━━━━━ PROVIDED RECORDS
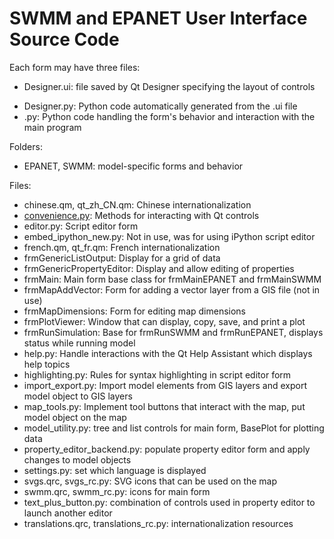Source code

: # SWMM and EPANET User Interface Source Code

Each form may have three files: 
- <form name>Designer.ui: file saved by Qt Designer specifying the layout of controls
- <form name>Designer.py: Python code automatically generated from the .ui file
- <form name>.py: Python code handling the form's behavior and interaction with the main program

Folders:

* EPANET, SWMM: model-specific forms and behavior

Files:

* chinese.qm, qt_zh_CN.qm: Chinese internationalization
* [convenience.py](convenience.py): Methods for interacting with Qt controls
* editor.py: Script editor form
* embed_ipython_new.py: Not in use, was for using iPython script editor
* french.qm, qt_fr.qm: French internationalization
* frmGenericListOutput: Display for a grid of data
* frmGenericPropertyEditor: Display and allow editing of properties
* frmMain: Main form base class for frmMainEPANET and frmMainSWMM
* frmMapAddVector: Form for adding a vector layer from a GIS file (not in use)
* frmMapDimensions: Form for editing map dimensions
* frmPlotViewer: Window that can display, copy, save, and print a plot
* frmRunSimulation: Base for frmRunSWMM and frmRunEPANET, displays status while running model
* help.py: Handle interactions with the Qt Help Assistant which displays help topics
* highlighting.py: Rules for syntax highlighting in script editor form
* import_export.py: Import model elements from GIS layers and export model object to GIS layers
* map_tools.py: Implement tool buttons that interact with the map, put model object on the map
* model_utility.py: tree and list controls for main form, BasePlot for plotting data
* property_editor_backend.py: populate property editor form and apply changes to model objects
* settings.py: set which language is displayed
* svgs.qrc, svgs_rc.py: SVG icons that can be used on the map
* swmm.qrc, swmm_rc.py: icons for main form
* text_plus_button.py: combination of controls used in property editor to launch another editor
* translations.qrc, translations_rc.py: internationalization resources
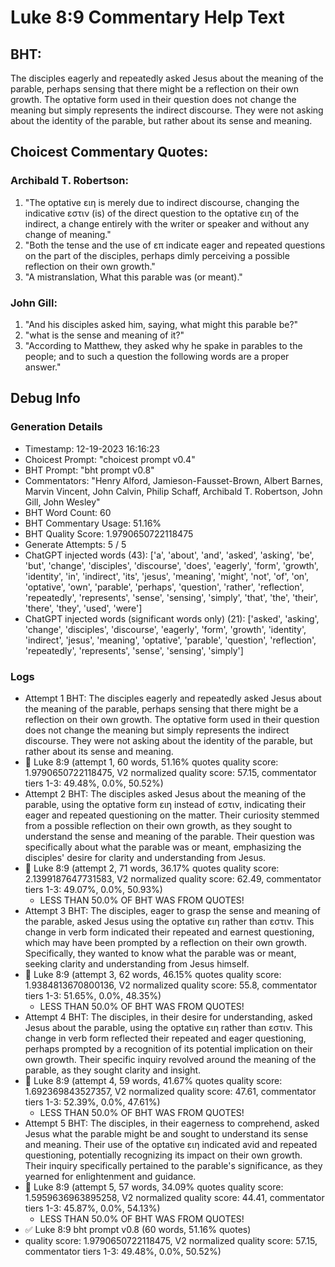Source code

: # Luke 8:9 Commentary Help Text

## BHT:
The disciples eagerly and repeatedly asked Jesus about the meaning of the parable, perhaps sensing that there might be a reflection on their own growth. The optative form used in their question does not change the meaning but simply represents the indirect discourse. They were not asking about the identity of the parable, but rather about its sense and meaning.

## Choicest Commentary Quotes:
### Archibald T. Robertson:
1. "The optative ειη is merely due to indirect discourse, changing the indicative εστιν (is) of the direct question to the optative ειη of the indirect, a change entirely with the writer or speaker and without any change of meaning."
2. "Both the tense and the use of επ indicate eager and repeated questions on the part of the disciples, perhaps dimly perceiving a possible reflection on their own growth."
3. "A mistranslation, What this parable was (or meant)."

### John Gill:
1. "And his disciples asked him, saying, what might this parable be?" 
2. "what is the sense and meaning of it?" 
3. "According to Matthew, they asked why he spake in parables to the people; and to such a question the following words are a proper answer."


## Debug Info
### Generation Details
- Timestamp: 12-19-2023 16:16:23
- Choicest Prompt: "choicest prompt v0.4"
- BHT Prompt: "bht prompt v0.8"
- Commentators: "Henry Alford, Jamieson-Fausset-Brown, Albert Barnes, Marvin Vincent, John Calvin, Philip Schaff, Archibald T. Robertson, John Gill, John Wesley"
- BHT Word Count: 60
- BHT Commentary Usage: 51.16%
- BHT Quality Score: 1.9790650722118475
- Generate Attempts: 5 / 5
- ChatGPT injected words (43):
	['a', 'about', 'and', 'asked', 'asking', 'be', 'but', 'change', 'disciples', 'discourse', 'does', 'eagerly', 'form', 'growth', 'identity', 'in', 'indirect', 'its', 'jesus', 'meaning', 'might', 'not', 'of', 'on', 'optative', 'own', 'parable', 'perhaps', 'question', 'rather', 'reflection', 'repeatedly', 'represents', 'sense', 'sensing', 'simply', 'that', 'the', 'their', 'there', 'they', 'used', 'were']
- ChatGPT injected words (significant words only) (21):
	['asked', 'asking', 'change', 'disciples', 'discourse', 'eagerly', 'form', 'growth', 'identity', 'indirect', 'jesus', 'meaning', 'optative', 'parable', 'question', 'reflection', 'repeatedly', 'represents', 'sense', 'sensing', 'simply']

### Logs
- Attempt 1 BHT: The disciples eagerly and repeatedly asked Jesus about the meaning of the parable, perhaps sensing that there might be a reflection on their own growth. The optative form used in their question does not change the meaning but simply represents the indirect discourse. They were not asking about the identity of the parable, but rather about its sense and meaning.
- 🔄 Luke 8:9 (attempt 1, 60 words, 51.16% quotes quality score: 1.9790650722118475, V2 normalized quality score: 57.15, commentator tiers 1-3: 49.48%, 0.0%, 50.52%)
- Attempt 2 BHT: The disciples asked Jesus about the meaning of the parable, using the optative form ειη instead of εστιν, indicating their eager and repeated questioning on the matter. Their curiosity stemmed from a possible reflection on their own growth, as they sought to understand the sense and meaning of the parable. Their question was specifically about what the parable was or meant, emphasizing the disciples' desire for clarity and understanding from Jesus.
- 🔄 Luke 8:9 (attempt 2, 71 words, 36.17% quotes quality score: 2.1399187647731583, V2 normalized quality score: 62.49, commentator tiers 1-3: 49.07%, 0.0%, 50.93%) 
	- LESS THAN 50.0% OF BHT WAS FROM QUOTES!
- Attempt 3 BHT: The disciples, eager to grasp the sense and meaning of the parable, asked Jesus using the optative ειη rather than εστιν. This change in verb form indicated their repeated and earnest questioning, which may have been prompted by a reflection on their own growth. Specifically, they wanted to know what the parable was or meant, seeking clarity and understanding from Jesus himself.
- 🔄 Luke 8:9 (attempt 3, 62 words, 46.15% quotes quality score: 1.9384813670800136, V2 normalized quality score: 55.8, commentator tiers 1-3: 51.65%, 0.0%, 48.35%) 
	- LESS THAN 50.0% OF BHT WAS FROM QUOTES!
- Attempt 4 BHT: The disciples, in their desire for understanding, asked Jesus about the parable, using the optative ειη rather than εστιν. This change in verb form reflected their repeated and eager questioning, perhaps prompted by a recognition of its potential implication on their own growth. Their specific inquiry revolved around the meaning of the parable, as they sought clarity and insight.
- 🔄 Luke 8:9 (attempt 4, 59 words, 41.67% quotes quality score: 1.692369843527357, V2 normalized quality score: 47.61, commentator tiers 1-3: 52.39%, 0.0%, 47.61%) 
	- LESS THAN 50.0% OF BHT WAS FROM QUOTES!
- Attempt 5 BHT: The disciples, in their eagerness to comprehend, asked Jesus what the parable might be and sought to understand its sense and meaning. Their use of the optative ειη indicated avid and repeated questioning, potentially recognizing its impact on their own growth. Their inquiry specifically pertained to the parable's significance, as they yearned for enlightenment and guidance.
- 🔄 Luke 8:9 (attempt 5, 57 words, 34.09% quotes quality score: 1.5959636963895258, V2 normalized quality score: 44.41, commentator tiers 1-3: 45.87%, 0.0%, 54.13%) 
	- LESS THAN 50.0% OF BHT WAS FROM QUOTES!
- ✅ Luke 8:9 bht prompt v0.8 (60 words, 51.16% quotes)
- quality score: 1.9790650722118475, V2 normalized quality score: 57.15, commentator tiers 1-3: 49.48%, 0.0%, 50.52%)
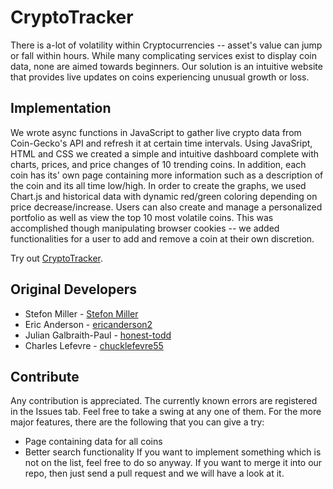 # CryptoTracker
There is a-lot of volatility within Cryptocurrencies -- asset's value can jump or fall within hours. While many complicating services exist to display coin data, none are aimed towards beginners. Our solution is an intuitive website that provides live updates on coins experiencing unusual growth or loss. 

Implementation
-------------------
We wrote async functions in JavaScript to gather live crypto data from Coin-Gecko's API and refresh it at certain time intervals. Using JavaSript, HTML and CSS we created a simple and intuitive dashboard complete with charts, prices, and price changes of 10 trending coins. In addition, each coin has its' own page containing more information such as a description of the coin and its all time low/high. In order to create the graphs, we used Chart.js and historical data with dynamic red/green coloring depending on price decrease/increase. Users can also create and manage a personalized portfolio as well as view the top 10 most volatile coins. This was accomplished though manipulating browser cookies -- we added functionalities for a user to add and remove a coin at their own discretion. 

Try out [CryptoTracker](https://ericanderson2.github.io/CryptoTracker/index.html).

Original Developers
-------------------

 * Stefon Miller - [Stefon Miller](https://github.com/StefonMiller)
 * Eric Anderson - [ericanderson2](https://github.com/ericanderson2)
 * Julian Galbraith-Paul - [honest-todd](https://github.com/honest-todd)
 * Charles Lefevre - [chucklefevre55](https://github.com/chucklefevre55)

Contribute
-------------------
Any contribution is appreciated. The currently known errors are registered in the Issues tab. Feel free to take a swing at any one of them.
For the more major features, there are the following that you can give a try:
* Page containing data for all coins 
* Better search functionality
If you want to implement something which is not on the list, feel free to do so anyway. If you want to merge it into our repo, then just send a pull request and we will have a look at it.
━━━━━━━━━━
# [WHAT IS REQUIRED]
Whichever lines of the data include the word "Commentary", pull them out.

# [EXERCISE SOLUTION]
: # Luke 8:9 Commentary Help Text
## Choicest Commentary Quotes:
- BHT Commentary Usage: 51.16%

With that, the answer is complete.